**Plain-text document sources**
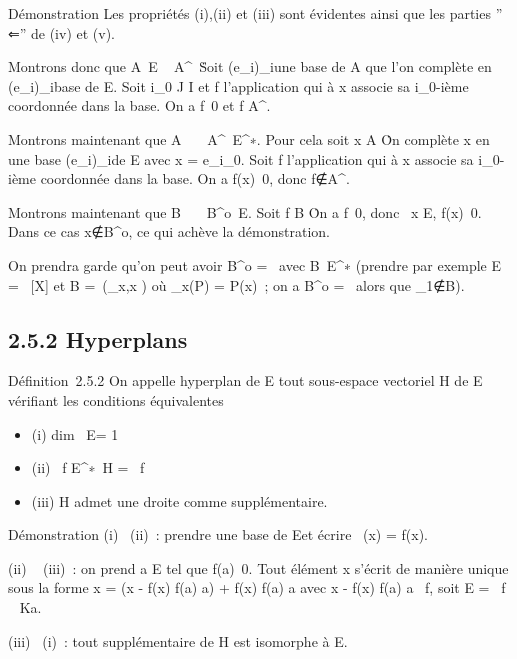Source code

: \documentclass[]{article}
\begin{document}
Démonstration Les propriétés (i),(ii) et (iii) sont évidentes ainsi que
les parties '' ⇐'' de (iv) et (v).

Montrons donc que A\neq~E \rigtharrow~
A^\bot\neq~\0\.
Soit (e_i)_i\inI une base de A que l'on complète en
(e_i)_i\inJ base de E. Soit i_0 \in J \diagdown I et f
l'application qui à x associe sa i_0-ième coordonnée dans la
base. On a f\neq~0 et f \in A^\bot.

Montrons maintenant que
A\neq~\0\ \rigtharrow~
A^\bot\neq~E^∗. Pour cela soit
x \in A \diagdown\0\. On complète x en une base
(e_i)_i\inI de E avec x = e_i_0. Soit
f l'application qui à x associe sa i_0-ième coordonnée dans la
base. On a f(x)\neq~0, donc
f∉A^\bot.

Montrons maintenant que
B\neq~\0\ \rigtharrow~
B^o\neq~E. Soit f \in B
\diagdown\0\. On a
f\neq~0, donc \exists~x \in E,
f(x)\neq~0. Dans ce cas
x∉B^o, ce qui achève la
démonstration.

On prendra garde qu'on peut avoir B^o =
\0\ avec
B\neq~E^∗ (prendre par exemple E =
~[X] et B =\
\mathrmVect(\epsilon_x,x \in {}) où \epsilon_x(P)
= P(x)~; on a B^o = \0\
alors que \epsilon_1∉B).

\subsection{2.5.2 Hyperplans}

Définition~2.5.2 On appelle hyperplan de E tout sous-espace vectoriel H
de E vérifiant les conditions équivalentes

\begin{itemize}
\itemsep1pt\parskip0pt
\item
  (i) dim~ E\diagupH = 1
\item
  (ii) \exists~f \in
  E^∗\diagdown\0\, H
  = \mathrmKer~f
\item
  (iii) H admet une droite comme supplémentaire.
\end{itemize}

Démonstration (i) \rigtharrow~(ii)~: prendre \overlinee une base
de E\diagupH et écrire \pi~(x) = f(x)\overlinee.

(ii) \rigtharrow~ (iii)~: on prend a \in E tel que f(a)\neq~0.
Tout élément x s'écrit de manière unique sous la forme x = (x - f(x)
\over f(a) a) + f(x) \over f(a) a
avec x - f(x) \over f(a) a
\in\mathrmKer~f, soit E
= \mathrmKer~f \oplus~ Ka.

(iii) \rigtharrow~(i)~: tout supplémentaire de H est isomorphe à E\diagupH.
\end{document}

* * *

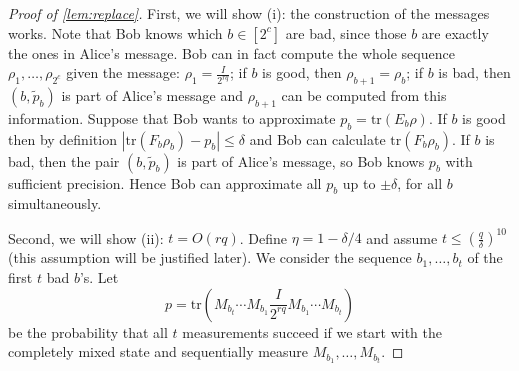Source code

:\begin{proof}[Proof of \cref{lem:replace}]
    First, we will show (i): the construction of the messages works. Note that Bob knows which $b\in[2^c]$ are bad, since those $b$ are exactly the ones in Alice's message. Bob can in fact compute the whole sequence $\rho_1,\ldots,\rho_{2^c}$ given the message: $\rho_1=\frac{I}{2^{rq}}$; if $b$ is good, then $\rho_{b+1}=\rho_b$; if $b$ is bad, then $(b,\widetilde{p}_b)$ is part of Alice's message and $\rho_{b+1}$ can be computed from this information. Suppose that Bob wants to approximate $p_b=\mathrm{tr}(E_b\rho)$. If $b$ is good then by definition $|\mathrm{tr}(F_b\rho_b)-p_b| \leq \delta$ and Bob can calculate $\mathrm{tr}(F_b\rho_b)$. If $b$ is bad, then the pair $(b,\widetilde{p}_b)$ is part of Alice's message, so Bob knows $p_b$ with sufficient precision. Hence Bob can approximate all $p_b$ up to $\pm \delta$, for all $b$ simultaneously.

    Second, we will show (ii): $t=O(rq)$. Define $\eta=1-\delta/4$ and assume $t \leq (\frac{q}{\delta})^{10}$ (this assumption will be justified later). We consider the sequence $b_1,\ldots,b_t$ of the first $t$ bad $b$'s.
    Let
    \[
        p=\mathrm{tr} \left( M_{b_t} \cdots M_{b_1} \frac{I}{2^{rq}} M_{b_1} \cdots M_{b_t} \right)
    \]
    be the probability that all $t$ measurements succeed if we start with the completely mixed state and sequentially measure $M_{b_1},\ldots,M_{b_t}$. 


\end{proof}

**REQUIRED WORK**
Take the stretch of lines above from the one containing "démonstration." through the one containing "avec x - f(x) \over f(a) a" and repeat it exactly, adding no other line.

**OUTPUT FOR THIS EXERCISE**
démonstration.

On prendra garde qu'on peut avoir B^o =
\0\ avec
B\neq~E^∗ (prendre par exemple E =
~[X] et B =\
\mathrmVect(\epsilon_x,x \in {}) où \epsilon_x(P)
= P(x)~; on a B^o = \0\
alors que \epsilon_1∉B).

\subsection{2.5.2 Hyperplans}

Définition~2.5.2 On appelle hyperplan de E tout sous-espace vectoriel H
de E vérifiant les conditions équivalentes

\begin{itemize}
\itemsep1pt\parskip0pt
\item
  (i) dim~ E\diagupH = 1
\item
  (ii) \exists~f \in
  E^∗\diagdown\0\, H
  = \mathrmKer~f
\item
  (iii) H admet une droite comme supplémentaire.
\end{itemize}

Démonstration (i) \rigtharrow~(ii)~: prendre \overlinee une base
de E\diagupH et écrire \pi~(x) = f(x)\overlinee.

(ii) \rigtharrow~ (iii)~: on prend a \in E tel que f(a)\neq~0.
Tout élément x s'écrit de manière unique sous la forme x = (x - f(x)
\over f(a) a) + f(x) \over f(a) a
avec x - f(x) \over f(a) a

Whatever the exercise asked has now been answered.